> _ABOUT THIS EXERCISE_: Take every line from the data that has the word "package" in it.

>>>>

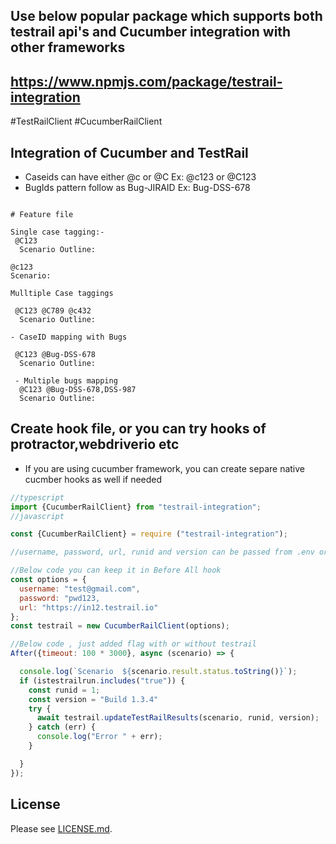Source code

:


## Use below popular package which supports both testrail api's and Cucumber integration with other frameworks

## https://www.npmjs.com/package/testrail-integration

#TestRailClient
#CucumberRailClient

## Integration of Cucumber and TestRail


- Caseids can have either @c or @C Ex: @c123 or @C123
- BugIds pattern follow as Bug-JIRAID  Ex: Bug-DSS-678
```text

# Feature file

Single case tagging:-
 @C123
  Scenario Outline: 

@c123
Scenario:

Mulltiple Case taggings

 @C123 @C789 @c432
  Scenario Outline: 

- CaseID mapping with Bugs

 @C123 @Bug-DSS-678
  Scenario Outline: 
  
 - Multiple bugs mapping
  @C123 @Bug-DSS-678,DSS-987
  Scenario Outline: 
```

## Create hook file, or you can try hooks of protractor,webdriverio etc
- If you are using cucumber framework, you can create separe native cucmber hooks as well  if needed

```js
//typescript
import {CucumberRailClient} from "testrail-integration";
//javascript

const {CucumberRailClient} = require ("testrail-integration");

//username, password, url, runid and version can be passed from .env or config or property file

//Below code you can keep it in Before All hook
const options = {
  username: "test@gmail.com",
  password: "pwd123,
  url: "https://in12.testrail.io"
};
const testrail = new CucumberRailClient(options);

//Below code , just added flag with or without testrail
After({timeout: 100 * 3000}, async (scenario) => {

  console.log(`Scenario  ${scenario.result.status.toString()}`);
  if (istestrailrun.includes("true")) {
    const runid = 1;
    const version = "Build 1.3.4"
    try {
      await testrail.updateTestRailResults(scenario, runid, version);
    } catch (err) {
      console.log("Error " + err);
    }

  }
});

```

## License

Please see [LICENSE.md](LICENSE.md).

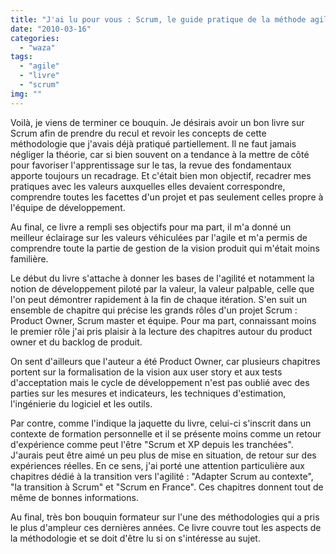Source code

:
 ```yaml
---
title: "J'ai lu pour vous : Scrum, le guide pratique de la méthode agile la plus populaire"
date: "2010-03-16"
categories: 
  - "waza"
tags: 
  - "agile"
  - "livre"
  - "scrum"
img: ""
---
```


Voilà, je viens de terminer ce bouquin. Je désirais avoir un bon livre sur Scrum afin de prendre du recul et revoir les concepts de cette méthodologie que j'avais déjà pratiqué partiellement. Il ne faut jamais négliger la théorie, car si bien souvent on a tendance à la mettre de côté pour favoriser l'apprentissage sur le tas, la revue des fondamentaux apporte toujours un recadrage. Et c'était bien mon objectif, recadrer mes pratiques avec les valeurs auxquelles elles devaient correspondre, comprendre toutes les facettes d'un projet et pas seulement celles propre à l'équipe de développement.

Au final, ce livre a rempli ses objectifs pour ma part, il m'a donné un meilleur éclairage sur les valeurs véhiculées par l'agile et m'a permis de comprendre toute la partie de gestion de la vision produit qui m'était moins familière.

Le début du livre s'attache à donner les bases de l'agilité et notamment la notion de développement piloté par la valeur, la valeur palpable, celle que l'on peut démontrer rapidement à la fin de chaque itération. S'en suit un ensemble de chapitre qui précise les grands rôles d'un projet Scrum : Product Owner, Scrum master et équipe. Pour ma part, connaissant moins le premier rôle j'ai pris plaisir à la lecture des chapitres autour du product owner et du backlog de produit.

On sent d'ailleurs que l'auteur a été Product Owner, car plusieurs chapitres portent sur la formalisation de la vision aux user story et aux tests d'acceptation mais le cycle de développement n'est pas oublié avec des parties sur les mesures et indicateurs, les techniques d'estimation, l'ingénierie du logiciel et les outils.

Par contre, comme l'indique la jaquette du livre, celui-ci s'inscrit dans un contexte de formation personnelle et il se présente moins comme un retour d'expérience comme peut l'être "Scrum et XP depuis les tranchées". J'aurais peut être aimé un peu plus de mise en situation, de retour sur des expériences réelles. En ce sens, j'ai porté une attention particulière aux chapitres dédié à la transition vers l'agilité : "Adapter Scrum au contexte", "la transition à Scrum" et "Scrum en France". Ces chapitres donnent tout de même de bonnes informations.

Au final, très bon bouquin formateur sur l'une des méthodologies qui a pris le plus d'ampleur ces dernières années. Ce livre couvre tout les aspects de la méthodologie et se doit d'être lu si on s'intéresse au sujet.
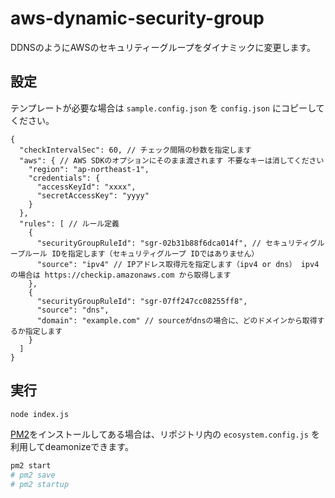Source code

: # aws-dynamic-security-group

DDNSのようにAWSのセキュリティーグループをダイナミックに変更します。

## 設定

テンプレートが必要な場合は `sample.config.json` を `config.json` にコピーしてください。

```json5
{
  "checkIntervalSec": 60, // チェック間隔の秒数を指定します
  "aws": { // AWS SDKのオプションにそのまま渡されます 不要なキーは消してください
    "region": "ap-northeast-1",
    "credentials": {
      "accessKeyId": "xxxx",
      "secretAccessKey": "yyyy"
    }
  },
  "rules": [ // ルール定義
    {
      "securityGroupRuleId": "sgr-02b31b88f6dca014f", // セキュリティグループルール IDを指定します（セキュリティグループ IDではありません）
      "source": "ipv4" // IPアドレス取得元を指定します（ipv4 or dns） ipv4の場合は https://checkip.amazonaws.com から取得します
    },
    {
      "securityGroupRuleId": "sgr-07ff247cc08255ff8",
      "source": "dns",
      "domain": "example.com" // sourceがdnsの場合に、どのドメインから取得するか指定します
    }
  ]
}
```

## 実行

```sh
node index.js
```

[PM2](https://pm2.keymetrics.io/)をインストールしてある場合は、リポジトリ内の `ecosystem.config.js` を利用してdeamonizeできます。

```sh
pm2 start
# pm2 save
# pm2 startup
```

<<<<

> _SOLVED EXERCISE_:
## Use below popular package which supports both testrail api's and Cucumber integration with other frameworks
## https://www.npmjs.com/package/testrail-integration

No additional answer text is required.